Oceanic trenches, as ocean trenches are sometimes called, are deep depressions in the Earth's crust, and they comprise the deepest part of the ocean. To think about the way in which ocean trenches form, it may help to have a visual aid; imagine sliding one hand under the other, and think about the trench which forms in the area where the hands meet. This miniature trench is identical to the trenches which are formed in subduction zones. New material to be pulled under is constantly generated at oceanic ridges, where the seafloor is constantly spreading with fresh infusions of rock from beneath the Earth's crust.
The deepest ocean trench is the Mariana Trench, in the Western Pacific Ocean. Numerous other trenches criss-cross the Pacific, and appear along the edge of South America. In some cases, ocean trenches have become filled with sediment, in which case they are not readily identifiable as trenches, although investigation with radar and other imaging tools can reveal the underlying structure of the trench.

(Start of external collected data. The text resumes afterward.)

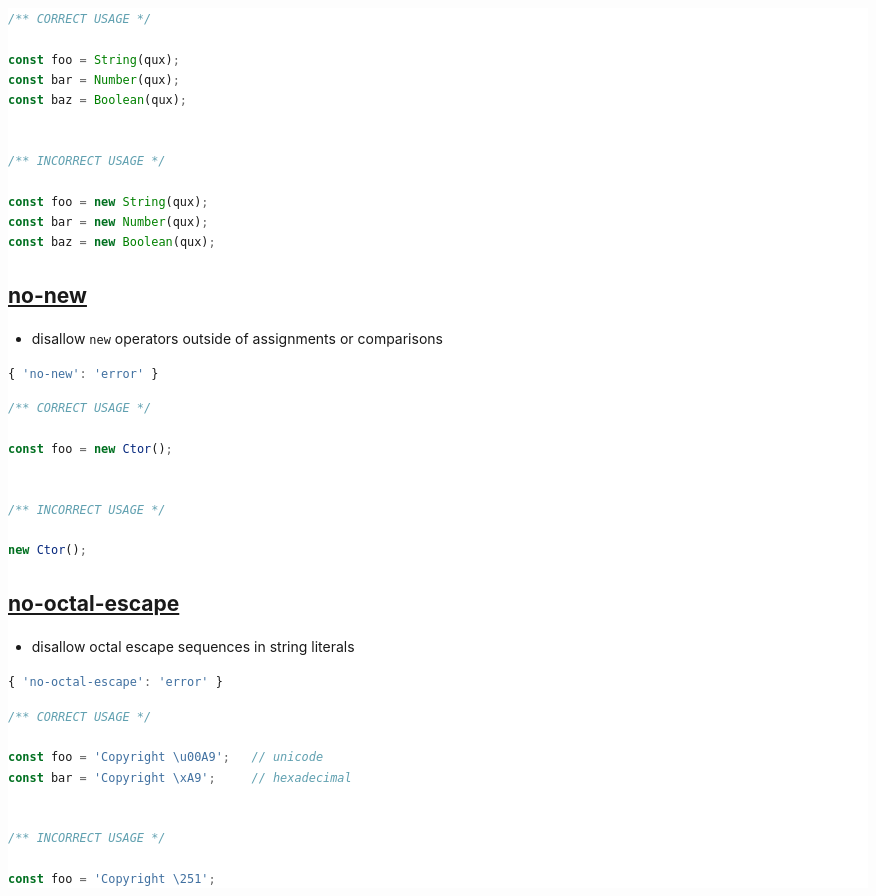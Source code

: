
 ```javascript
/** CORRECT USAGE */

const foo = String(qux);
const bar = Number(qux);
const baz = Boolean(qux);


/** INCORRECT USAGE */

const foo = new String(qux);
const bar = new Number(qux);
const baz = new Boolean(qux);
```



## [no-new](http://eslint.org/docs/rules/no-new)

- disallow `new` operators outside of assignments or comparisons

```javascript
{ 'no-new': 'error' }
```

```javascript
/** CORRECT USAGE */

const foo = new Ctor();


/** INCORRECT USAGE */

new Ctor();
```



## [no-octal-escape](http://eslint.org/docs/rules/no-octal-escape)

- disallow octal escape sequences in string literals

```javascript
{ 'no-octal-escape': 'error' }
```

```javascript
/** CORRECT USAGE */

const foo = 'Copyright \u00A9';   // unicode
const bar = 'Copyright \xA9';     // hexadecimal


/** INCORRECT USAGE */

const foo = 'Copyright \251';
```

Typically, ocean trenches are close to areas of volcanic activity, because volcanoes are very common in subduction zones. The incredible depth of ocean trenches can also create a unique habitat which houses unusual ocean animals which prefer deep water; off the coast of Chile, for example, the fishing is quite good, thanks to a large ocean trench which is present in this area. The depths of an ocean trench pose some very interesting challenges to marine animals, as trenches are extremely dark and very cold, and the pressure of the overlying seawater is intense. Organisms which have adapted to this environment have some rather remarkable traits.
Exploring and mapping ocean trenches has posed some challenges to humans. People are not capable of handling the dark, cold, high-pressure environment of trenches, and the bulk of exploration has been performed with imaging equipment and robotics. People have descended into the Mariana Trench in specially-equipped submarines, but they haven't stayed long.